Information supplied -

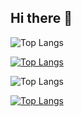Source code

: ## Hi there 👋

 ![Top Langs](https://github-readme-stats.vercel.app/api/top-langs/?username=EwanQuelo&hide=javascript,css,scss,html)

[![Top Langs](https://github-readme-stats.vercel.app/api/top-langs/?username=EwanQuelo&layout=donut-vertical)](https://github.com/anuraghazra/github-readme-stats)

![Top Langs](https://github-readme-stats.vercel.app/api/top-langs/?username=anuraghazra&layout=compact)

[![Top Langs](https://github-readme-stats.vercel.app/api/top-langs/?username=EwanQuelo&theme=tokyonight&hide=php)](https://github.com/anuraghazra/github-readme-stats)
<!--
**EwanQuelo/EwanQuelo** is a ✨ _special_ ✨ repository because its `README.md` (this file) appears on your GitHub profile.

Here are some ideas to get you started:

- 🔭 I’m currently working on ...
- 🌱 I’m currently learning ...
- 👯 I’m looking to collaborate on ...
- 🤔 I’m looking for help with ...
- 💬 Ask me about ...
- 📫 How to reach me: ...
- 😄 Pronouns: ...
- ⚡ Fun fact: ...
-->
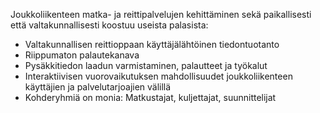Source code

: Joukkoliikenteen matka- ja reittipalvelujen kehittäminen sekä paikallisesti että valtakunnallisesti koostuu useista
palasista:

* Valtakunnallisen reittioppaan käyttäjälähtöinen tiedontuotanto
* Riippumaton palautekanava
* Pysäkkitiedon laadun varmistaminen, palautteet ja työkalut
* Interaktiivisen vuorovaikutuksen mahdollisuudet joukkoliikenteen käyttäjien ja palvelutarjoajien välillä
* Kohderyhmiä on monia: Matkustajat, kuljettajat, suunnittelijat
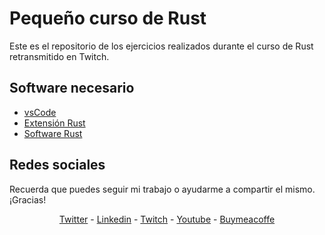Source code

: # Pequeño curso de Rust

Este es el repositorio de los ejercicios realizados durante el curso de Rust retransmitido en Twitch.

## Software necesario

* [vsCode](https://code.visualstudio.com/)
* [Extensión Rust](https://marketplace.visualstudio.com/items?itemName=rust-lang.rust)
* [Software Rust](https://www.rust-lang.org/es)

## Redes sociales

Recuerda que puedes seguir mi trabajo o ayudarme a compartir el mismo. ¡Gracias!

<p align="center"><a href="https://twitter.com/episuarez" target="_blank">Twitter</a> - <a href="https://www.linkedin.com/in/episuarez" target="_blank">Linkedin</a> - <a href="https://www.twitch.tv/episuarez" target="_blank">Twitch</a> - <a href="https://www.youtube.com/channel/UCBVgB6oZq5WqWh1NJSSWGZw" target="_blank">Youtube</a> - <a href="https://www.buymeacoffee.com/episuarez">Buymeacoffe</a></p>
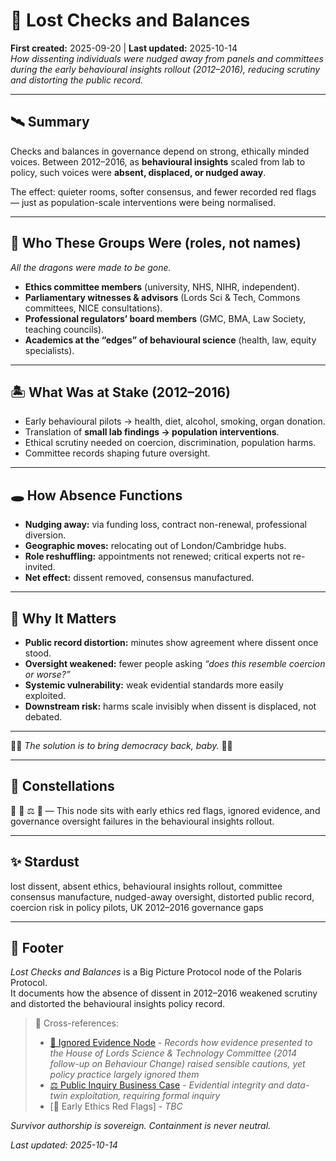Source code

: # 🔬 Lost Checks and Balances  
**First created:** 2025-09-20 | **Last updated:** 2025-10-14  
*How dissenting individuals were nudged away from panels and committees during the early behavioural insights rollout (2012–2016), reducing scrutiny and distorting the public record.*  

---

## 🛰️ Summary  
Checks and balances in governance depend on strong, ethically minded voices. Between 2012–2016, as **behavioural insights** scaled from lab to policy, such voices were **absent, displaced, or nudged away**.  

The effect: quieter rooms, softer consensus, and fewer recorded red flags — just as population-scale interventions were being normalised.  

---

## 🐉 Who These Groups Were (roles, not names)  
*All the dragons were made to be gone.*
- **Ethics committee members** (university, NHS, NIHR, independent).  
- **Parliamentary witnesses & advisors** (Lords Sci & Tech, Commons committees, NICE consultations).  
- **Professional regulators’ board members** (GMC, BMA, Law Society, teaching councils).  
- **Academics at the “edges” of behavioural science** (health, law, equity specialists).  

---

## 🏝️ What Was at Stake (2012–2016)  
- Early behavioural pilots → health, diet, alcohol, smoking, organ donation.  
- Translation of **small lab findings → population interventions**.  
- Ethical scrutiny needed on coercion, discrimination, population harms.  
- Committee records shaping future oversight.  

---

## 🕳️ How Absence Functions  
- **Nudging away:** via funding loss, contract non-renewal, professional diversion.  
- **Geographic moves:** relocating out of London/Cambridge hubs.  
- **Role reshuffling:** appointments not renewed; critical experts not re-invited.  
- **Net effect:** dissent removed, consensus manufactured.  

---

## 🌋 Why It Matters  
- **Public record distortion:** minutes show agreement where dissent once stood.  
- **Oversight weakened:** fewer people asking *“does this resemble coercion or worse?”*  
- **Systemic vulnerability:** weak evidential standards more easily exploited.  
- **Downstream risk:** harms scale invisibly when dissent is displaced, not debated.

---

🐦‍🔥 *The solution is to bring democracy back, baby.* 🐦‍🔥  

---

## 🌌 Constellations  

🔬 🛑 ⚖️ 🚨 — This node sits with early ethics red flags, ignored evidence, and governance oversight failures in the behavioural insights rollout.

---

## ✨ Stardust  

lost dissent, absent ethics, behavioural insights rollout, committee consensus manufacture, nudged-away oversight, distorted public record, coercion risk in policy pilots, UK 2012–2016 governance gaps

---

## 🏮 Footer  
*Lost Checks and Balances* is a Big Picture Protocol node of the Polaris Protocol.  
It documents how the absence of dissent in 2012–2016 weakened scrutiny and distorted the behavioural insights policy record.  

> 📡 Cross-references:
> 
> - [🛑 Ignored Evidence Node](../../👁️‍🗨️_Witness_Historical_Casefiles/🛑_ignored_evidence_behavioural_insights_2014_2016.md) - *Records how evidence presented to the House of Lords Science & Technology Committee (2014 follow-up on Behaviour Change) raised sensible cautions, yet policy practice largely ignored them*   
> - [⚖️ Public Inquiry Business Case](../⚖️_Legal_State_Governance/⚖️_public_inquiry_business_case.md) - *Evidential integrity and data-twin exploitation, requiring formal inquiry*  
> - [🚨 Early Ethics Red Flags] - *TBC*  

*Survivor authorship is sovereign. Containment is never neutral.*  

_Last updated: 2025-10-14_
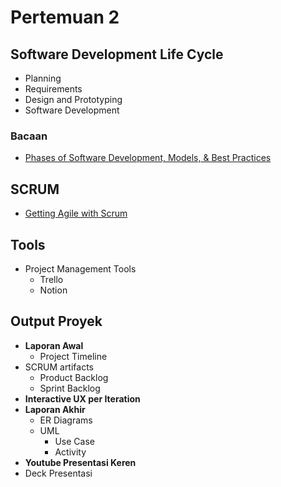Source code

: # Pertemuan 2

## Software Development Life Cycle
- Planning
- Requirements
- Design and Prototyping
- Software Development

### Bacaan
- [Phases of Software Development, Models, & Best Practices](https://phoenixnap.com/blog/software-development-life-cycle)

## SCRUM
- [Getting Agile with Scrum](https://www.mountaingoatsoftware.com/uploads/presentations/Getting-Agile-With-Scrum-Norwegian-Developers-Conference-2014.pdf)

## Tools
- Project Management Tools
  - Trello
  - Notion

## Output Proyek

- **Laporan Awal**
  - Project Timeline
- SCRUM artifacts
  - Product Backlog
  - Sprint Backlog
- **Interactive UX per Iteration**
- **Laporan Akhir**
  - ER Diagrams
  - UML
    - Use Case
    - Activity
- **Youtube Presentasi Keren**
- Deck Presentasi
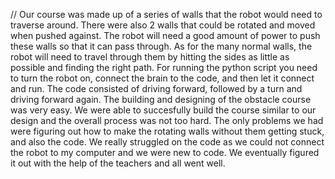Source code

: // Our course was made up of a series of walls that the robot would need to traverse around. There were also 2 walls that could be rotated and moved when pushed against. The robot will need a good amount of power to push these walls so that it can pass through. As for the many normal walls, the robot will need to travel through them by hitting the sides as little as possible and finding the right path. For running the python script you need to turn the robot on, connect the brain to the code, and then let it connect and run. The code consisted of driving forward, followed by a turn and driving forward again. The building and designing of the obstacle course was very easy. We were able to succesfully build the course similar to our design and the overall process was not too hard. The only problems we had were figuring out how to make the rotating walls without them getting stuck, and also the code. We really struggled on the code as we could not connect the robot to my computer and we were new to code. We eventually figured it out with the help of the teachers and all went well.
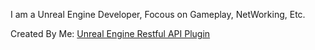I am a Unreal Engine Developer, Focous on Gameplay, NetWorking, Etc. 

Created By Me:
[Unreal Engine Restful API Plugin](https://www.unrealengine.com/marketplace/zh-CN/product/restful-api-json-web-token-http?lang=zh-CN)  

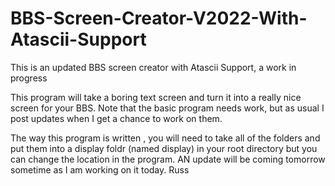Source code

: # BBS-Screen-Creator-V2022-With-Atascii-Support
This is an updated BBS screen creator with Atascii Support, a work in progress

This program will take a boring text screen and turn it into a really nice screen for your BBS. Note that the basic program needs work, but as usual I post updates
when I get a chance to work on them.


The way this program is written , you will need to take all of the folders and put them into a display foldr (named display) in your root directory
but you can change the location in the program. AN update will be coming tomorrow sometime as I am working on it today. Russ
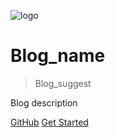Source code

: <!-- 封面页面 -->
![logo](https://docsify.js.org/_media/icon.svg)

# Blog_name

> Blog_suggest

Blog description

[GitHub](github_url)
[Get Started](home.md)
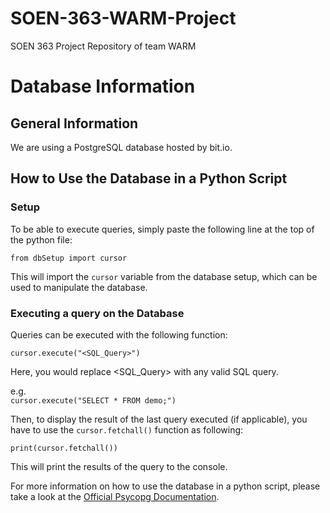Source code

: # SOEN-363-WARM-Project
SOEN 363 Project Repository of team WARM

# Database Information
## General Information
We are using a PostgreSQL database hosted by bit.io.
## How to Use the Database in a Python Script
### Setup
To be able to execute queries, simply paste the following line at the top of the python file:

`from dbSetup import cursor`

This will import the `cursor` variable from the database setup, which can be used to manipulate the database.

### Executing a query on the Database
Queries can be executed with the following function:

`cursor.execute("<SQL_Query>")`

Here, you would replace <SQL_Query> with any valid SQL query.

e.g.\
`cursor.execute("SELECT * FROM demo;")`

Then, to display the result of the last query executed (if applicable), you have to use the `cursor.fetchall()` function as following:

`print(cursor.fetchall())`

This will print the results of the query to the console. 

For more information on how to use the database in a python script, please take a look at the [Official Psycopg Documentation](https://www.psycopg.org/docs/).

Problem details -
Throughout the material, how many lines contain the string "marketplace"? Answer with the number alone.

Finished exercise -
2